Sometimes, my father just chats with them after they come to the house and then asks me if I accept them. Some of them ask if I’m willing to get to know the man through SMS/email/phone first. I’m against this as I tried it once and I know I’m not good at it and I don’t like to have useless chatting with boys. Please advise me.

Answer

Marriage is From your Provision (rizq)

The first thing to remember when approaching marriage is that it is part of your provision (rizq) which is guaranteed by Allah. Allah says, “There is not a single creature on the earth except that Allah takes care of its provision.” [Quran, 11:6]

So, no matter how old or young one is, their wealth, or whether their siblings married before them, these and other factors do not affect the provision that is guaranteed.

Depending on Allah

Although we know to depend on Allah for provision, He also instructed us to take the necessary means to achieve the provisions. True depending on Allah (tawakkul) is defined as “taking the necessary means while recognizing that Allah is the true provider.” [Mawlud, Purification of the Heart]

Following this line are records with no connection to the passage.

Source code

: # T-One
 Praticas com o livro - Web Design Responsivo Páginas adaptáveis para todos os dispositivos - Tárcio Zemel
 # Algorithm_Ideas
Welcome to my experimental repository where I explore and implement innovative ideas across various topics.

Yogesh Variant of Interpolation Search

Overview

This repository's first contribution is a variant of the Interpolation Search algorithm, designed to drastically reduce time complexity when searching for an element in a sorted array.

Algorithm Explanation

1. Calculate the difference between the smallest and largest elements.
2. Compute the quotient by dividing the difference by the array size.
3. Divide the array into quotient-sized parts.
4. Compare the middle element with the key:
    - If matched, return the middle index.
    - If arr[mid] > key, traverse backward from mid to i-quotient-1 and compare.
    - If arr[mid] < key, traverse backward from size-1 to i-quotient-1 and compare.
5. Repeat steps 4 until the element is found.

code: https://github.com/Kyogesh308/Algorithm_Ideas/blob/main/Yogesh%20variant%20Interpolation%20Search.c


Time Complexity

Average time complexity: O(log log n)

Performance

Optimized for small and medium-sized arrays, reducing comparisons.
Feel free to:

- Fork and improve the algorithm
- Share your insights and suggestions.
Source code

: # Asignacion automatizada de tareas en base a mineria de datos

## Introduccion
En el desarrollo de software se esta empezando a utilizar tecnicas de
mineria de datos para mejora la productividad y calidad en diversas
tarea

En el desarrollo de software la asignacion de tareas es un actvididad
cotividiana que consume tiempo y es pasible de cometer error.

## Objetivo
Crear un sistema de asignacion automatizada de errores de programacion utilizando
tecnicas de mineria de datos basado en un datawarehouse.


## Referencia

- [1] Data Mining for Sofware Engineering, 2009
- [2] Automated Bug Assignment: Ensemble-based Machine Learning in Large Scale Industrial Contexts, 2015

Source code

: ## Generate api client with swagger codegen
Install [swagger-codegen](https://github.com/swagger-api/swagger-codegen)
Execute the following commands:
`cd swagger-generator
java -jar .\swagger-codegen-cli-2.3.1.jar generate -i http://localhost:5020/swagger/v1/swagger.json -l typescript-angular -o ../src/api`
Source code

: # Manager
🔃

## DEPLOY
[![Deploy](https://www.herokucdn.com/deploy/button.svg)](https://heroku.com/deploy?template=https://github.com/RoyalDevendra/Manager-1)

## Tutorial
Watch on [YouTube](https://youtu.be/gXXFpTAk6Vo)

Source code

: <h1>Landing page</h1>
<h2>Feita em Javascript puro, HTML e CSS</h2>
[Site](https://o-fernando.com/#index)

So in the case of quenching our thirst, for example, we don’t just wait for it to be quenched, we drink water as a means and recognize that Allah quenches our thirst, not the water.

Tying the Camel

Anas (may Allah be pleased with him) reported that a person asked the Messenger of Allah (peace and blessings be upon him), “Should I tie my camel and have Tawakkul (trust in Allah for her protection) or should I leave her untied and have Tawakkul.” The Messenger of Allah (peace and blessings be upon him) replied, “Tie her and have Tawakkul.” [Tirmidhi]

Getting to Know Someone

Before getting married, one should take the means to get to know the person. The Messenger of Allah (peace and blessings be upon him) encouraged one of the Sahaba to look at a woman before marrying her. [Ahmad; others]

The reason for this is that there are traits a person may have in their personality or body that might complicate a strong relationship from forming.

The Limits of Interaction for non-Mahram

As long as one follows the rules of gender interaction, one can communicate with a potential suitor to ensure that there is compatibility. A woman can speak to a non-mahram as long as they do not maintain a constant gaze at each other, there is no flirting, and there is no pleasure being derived from the voice or conversation [Mawlud, Prohibitions of the Tongue].

The two also must be in plain sight of others to avoid the prohibition of being alone together (khalwa) and there cannot be any physical contact. Just as one can keep a conversation “strictly business” in a school or work environment, the same can be applied to a conversation about marriage.